Diversification Opportunities for 1369 Construction and DIC Holdings
-0.89 | Correlation Coefficient |
Pay attention - limited upside
The 3 months correlation between 1369 and DIC is -0.89. Overlapping area represents the amount of risk that can be diversified away by holding 1369 Construction JSC and DIC Holdings Construction in the same portfolio, assuming nothing else is changed. The correlation between historical prices or returns on DIC Holdings Construction and 1369 Construction is a relative statistical measure of the degree to which these equity instruments tend to move together. The correlation coefficient measures the extent to which returns on 1369 Construction JSC are associated (or correlated) with DIC Holdings. Values of the correlation coefficient range from -1 to +1, where. The correlation of zero (0) is possible when the price movement of DIC Holdings Construction has no effect on the direction of 1369 Construction i.e., 1369 Construction and DIC Holdings go up and down completely randomly.
Pair Corralation between 1369 Construction and DIC Holdings
Assuming the 90 days trading horizon 1369 Construction JSC is expected to generate 0.71 times more return on investment than DIC Holdings. However, 1369 Construction JSC is 1.42 times less risky than DIC Holdings. It trades about 0.0 of its potential returns per unit of risk. DIC Holdings Construction is currently generating about -0.01 per unit of risk. If you would invest 770,000 in 1369 Construction JSC on October 3, 2024 and sell it today you would lose (130,000) from holding 1369 Construction JSC or give up 16.88% of portfolio value over 90 days.

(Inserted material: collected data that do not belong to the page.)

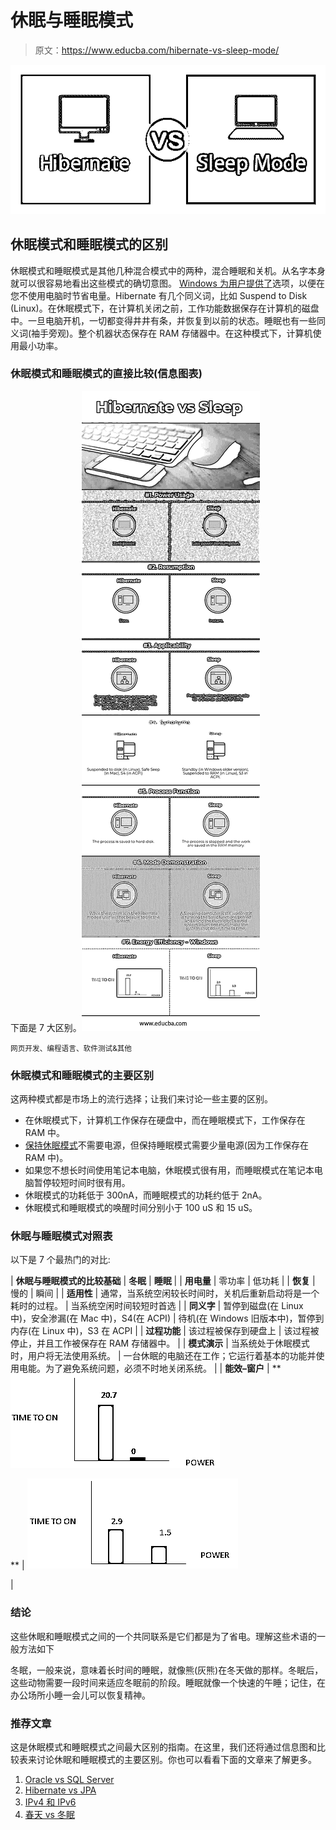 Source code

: # 休眠与睡眠模式

> 原文：<https://www.educba.com/hibernate-vs-sleep-mode/>

![hibernate vs sleep mode](img/a06aaeb632b150a99ea3332ffe03fdd1.png)



## 休眠模式和睡眠模式的区别

休眠模式和睡眠模式是其他几种混合模式中的两种，混合睡眠和关机。从名字本身就可以很容易地看出这些模式的确切意图。 [Windows 为用户提供了](https://www.educba.com/windows-interview-questions/)选项，以便在您不使用电脑时节省电量。Hibernate 有几个同义词，比如 Suspend to Disk (Linux)。在休眠模式下，在计算机关闭之前，工作功能数据保存在计算机的磁盘中。一旦电脑开机，一切都变得井井有条，并恢复到以前的状态。睡眠也有一些同义词(袖手旁观)。整个机器状态保存在 RAM 存储器中。在这种模式下，计算机使用最小功率。

### 休眠模式和睡眠模式的直接比较(信息图表)

下面是 7 大区别。![Hibernate-vs-Sleep](img/401f5e2d6cd822bf0ec1497bcce0de4a.png)



<small>网页开发、编程语言、软件测试&其他</small>

### 休眠模式和睡眠模式的主要区别

这两种模式都是市场上的流行选择；让我们来讨论一些主要的区别。

*   在休眠模式下，计算机工作保存在硬盘中，而在睡眠模式下，工作保存在 RAM 中。
*   [保持休眠模式](https://www.educba.com/hibernate-vs-jdbc/)不需要电源，但保持睡眠模式需要少量电源(因为工作保存在 RAM 中)。
*   如果您不想长时间使用笔记本电脑，休眠模式很有用，而睡眠模式在笔记本电脑暂停较短时间时很有用。
*   休眠模式的功耗低于 300nA，而睡眠模式的功耗约低于 2nA。
*   休眠模式和睡眠模式的唤醒时间分别小于 100 uS 和 15 uS。

### 休眠与睡眠模式对照表

以下是 7 个最热门的对比:

| **休眠与睡眠模式的比较基础** | **冬眠** | **睡眠** |
| **用电量** | 零功率 | 低功耗 |
| **恢复** | 慢的 | 瞬间 |
| **适用性** | 通常，当系统空闲较长时间时，关机后重新启动将是一个耗时的过程。 | 当系统空闲时间较短时首选 |
| **同义字** | 暂停到磁盘(在 Linux 中)，安全渗漏(在 Mac 中)，S4(在 ACPI) | 待机(在 Windows 旧版本中)，暂停到内存(在 Linux 中)，S3 在 ACPI |
| **过程功能** | 该过程被保存到硬盘上 | 该过程被停止，并且工作被保存在 RAM 存储器中。 |
| **模式演示** | 当系统处于休眠模式时，用户将无法使用系统。 | 一台休眠的电脑还在工作；它运行着基本的功能并使用电能。为了避免系统问题，必须不时地关闭系统。 |
| **能效–窗户** | **![power1](img/9f7b97913e4a25fafa9acdb4acb44e20.png)

**  | ![power2](img/ef09584a621a535bbaa022d09bc7c247.png)



 |

### 结论

这些休眠和睡眠模式之间的一个共同联系是它们都是为了省电。理解这些术语的一般方法如下

冬眠，一般来说，意味着长时间的睡眠，就像熊(灰熊)在冬天做的那样。冬眠后，这些动物需要一段时间来适应冬眠前的阶段。睡眠就像一个快速的午睡；记住，在办公场所小睡一会儿可以恢复精神。

### 推荐文章

这是休眠模式和睡眠模式之间最大区别的指南。在这里，我们还将通过信息图和比较表来讨论休眠和睡眠模式的主要区别。你也可以看看下面的文章来了解更多。

1.  [Oracle vs SQL Server](https://www.educba.com/oracle-vs-sql-server/)
2.  [Hibernate vs JPA](https://www.educba.com/hibernate-vs-jpa/)
3.  [IPv4 和 IPv6](https://www.educba.com/ipv4-vs-ipv6/)
4.  [春天 vs 冬眠](https://www.educba.com/spring-vs-hibernate/)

Time Period | 3 Months [change] |
Direction | Moves Against |
Strength | Significant |
Accuracy | 100.0% |
Values | Daily Returns |
1369 Construction JSC vs. DIC Holdings Construction
Performance |
Timeline |
1369 Construction JSC |
DIC Holdings Construction |
1369 Construction and DIC Holdings Volatility Contrast
Predicted Return Density |
Returns |
Pair Trading with 1369 Construction and DIC Holdings
The main advantage of trading using opposite 1369 Construction and DIC Holdings positions is that it hedges away some unsystematic risk. Because of two separate transactions, even if 1369 Construction position performs unexpectedly, DIC Holdings can make up some of the losses. Pair trading also minimizes risk from directional movements in the market. For example, if an entire industry or sector drops because of unexpected headlines, the short position in DIC Holdings will offset losses from the drop in DIC Holdings' long position.1369 Construction vs. FIT INVEST JSC | 1369 Construction vs. Damsan JSC | 1369 Construction vs. An Phat Plastic | 1369 Construction vs. APG Securities Joint |
DIC Holdings vs. FIT INVEST JSC | DIC Holdings vs. Damsan JSC | DIC Holdings vs. An Phat Plastic | DIC Holdings vs. APG Securities Joint |
Check out your portfolio center.Note that this page's information should be used as a complementary analysis to find the right mix of equity instruments to add to your existing portfolios or create a brand new portfolio. You can also try the Portfolio Rebalancing module to analyze risk-adjusted returns against different time horizons to find asset-allocation targets.